I am currently reading a rather depressing book: NHS plc by Allyson M Pollock. Great book, but you get a sinking feeling as you read it (buy it, I do not know Prof Pollock nor do I have any financial gain from you buying the book). Anyway, in the context of this blogpost Prof Pollock says:
The number of general or senior managers in the NHS rose from 1,000 in 1986 to 26,000 in 1995, and the proportion of total NHS spending consumed by administration more than doubled, from 5% to 12%.
The Internal Market was introduced in 1991. Get the message?
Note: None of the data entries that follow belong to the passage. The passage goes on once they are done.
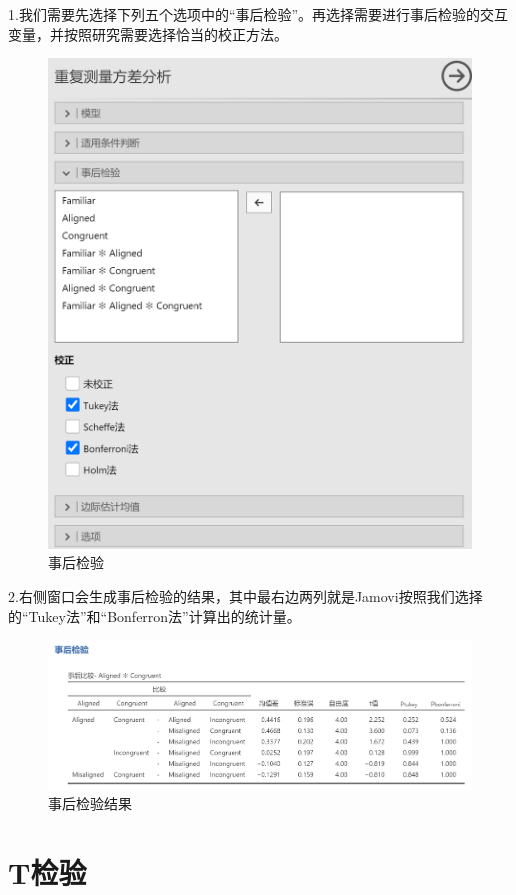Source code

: \documentclass[]{ctexbook}
\theoremstyle{definition}
\theoremstyle{definition}
\theoremstyle{definition}
\theoremstyle{definition}
\theoremstyle{remark}
\begin{document}
1.我们需要先选择下列五个选项中的``事后检验''。再选择需要进行事后检验的交互变量，并按照研究需要选择恰当的校正方法。

\begin{figure}

{\centering \includegraphics[width=0.6\linewidth]{img/jamovi/rmanova-posthoc} 

}

\caption{事后检验}\label{fig:jamovi-rmanova-posthoc2}
\end{figure}

2.右侧窗口会生成事后检验的结果，其中最右边两列就是Jamovi按照我们选择的``Tukey法''和``Bonferron法''计算出的统计量。

\begin{figure}

{\centering \includegraphics[width=1\linewidth]{img/jamovi/rmanova-posthoc-results} 

}

\caption{事后检验结果}\label{fig:jamovi-rmanova-posthoc-results}
\end{figure}

\section{T检验}\label{tux68c0ux9a8c}
\end{document}
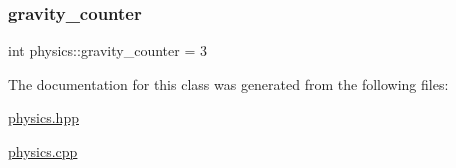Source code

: \subsubsection{\texorpdfstring{gravity\+\_\+counter}{gravity\_counter}}
{\footnotesize\ttfamily int physics\+::gravity\+\_\+counter = 3\hspace{0.3cm}{\ttfamily [private]}}



The documentation for this class was generated from the following files\+:\begin{DoxyCompactItemize}
\item 
\hyperlink{physics_8hpp}{physics.\+hpp}\item 
\hyperlink{physics_8cpp}{physics.\+cpp}\end{DoxyCompactItemize}
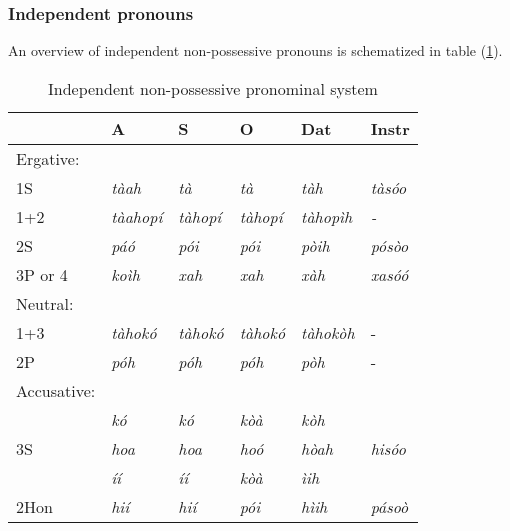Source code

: \documentclass[a4paper, 12pt, oneside]{memoir}
\begin{document}
\subsubsection{Independent pronouns}
An overview of independent non-possessive pronouns is schematized in table (\ref{t:indeppron}).
\begin{table}[H]
\begin{centering}
    \begin{tabular}{@{}llllll@{}}
    \toprule
    \multicolumn{1}{c}{} & A                    & S                    & O                    & Dat              & Instr                  \\ \midrule
    Ergative:            & \multicolumn{1}{c}{} & \multicolumn{1}{c}{} & \multicolumn{1}{c}{} &                  & \multicolumn{1}{c}{}   \\
    1S                   & \textit{tàah}        & \textit{tà}          & \textit{tà}          & \textit{tàh}     & \textit{tàsóo}         \\
    1+2                  & \textit{tàahopí}     & \textit{tàhopí}      & \textit{tàhopí}      & \textit{tàhopìh} & \textit{-}             \\
    2S                   & \textit{páó}         & \textit{pói}         & \textit{pói}         & \textit{pòih}    & \textit{pósòo}         \\
    3P or 4              & \textit{koìh}        & \textit{xah}         & \textit{xah}         & \textit{xàh}     & \textit{xasóó}         \\
    Neutral:             &                      &                      &                      &                  &                        \\
    1+3                  & \textit{tàhokó}      & \textit{tàhokó}      & \textit{tàhokó}      & \textit{tàhokòh} & -                      \\
    2P                   & \textit{póh}         & \textit{póh}         & \textit{póh}         & \textit{pòh}     & -                      \\
    Accusative:          &                      &                      &                      &                  &                        \\
                         & \textit{kó}          & \textit{kó}          & \textit{kòà}         & \textit{kòh}     &                        \\
                      3S & \textit{hoa}         & \textit{hoa}         & \textit{hoó}         & \textit{hòah}    & \textit{hisóo}                  \\
                         & \textit{íí}          & \textit{íí}          & \textit{kòà}         & \textit{ìih}     &                        \\
    2Hon                 & \textit{hií}         & \textit{hií}         & \textit{pói}         & \textit{hìih}    & \textit{pásoò}         \\ \bottomrule
    \end{tabular}
    \caption{Independent non-possessive pronominal system
    }
    \label{t:indeppron}
\end{centering}
\end{table}
\end{document}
The rise in administration is due to the marketisation of the NHS and fuckall to do with targets.

I cannot find a table of the cost of administration since the 80s (which would prove the point conclusively) but the nearest I can get is this from Hansard:

96–9797–9898–9999–0000–01
Admin costs2,0201,9631,9352,1582,166
NHS Budget32,99734,66436,60840,20143,932
Adimin % 6.15.75.35.44.9
01–0202–0303–0404–05
Admin costs2,565n/a3,3453,412
NHS Budget49,02154,04263,00169,706
Adimin % 5.2n/a5.34.9


It certainly looks like Labour had got administration under control.

It is interesting to see that Prof Pollock also cites some evidence about the US system (remember, a system that is based on competition). She said that in 1994 administration was 22.9% for public sector hospitals, 24.5% for independent not for profit hospitals and 34% for for-profit hospitals.

Marketisation clearly puts up admin, so will the pledge to cut admin by a third be yet another Coaltion Agreement pledge to be boken?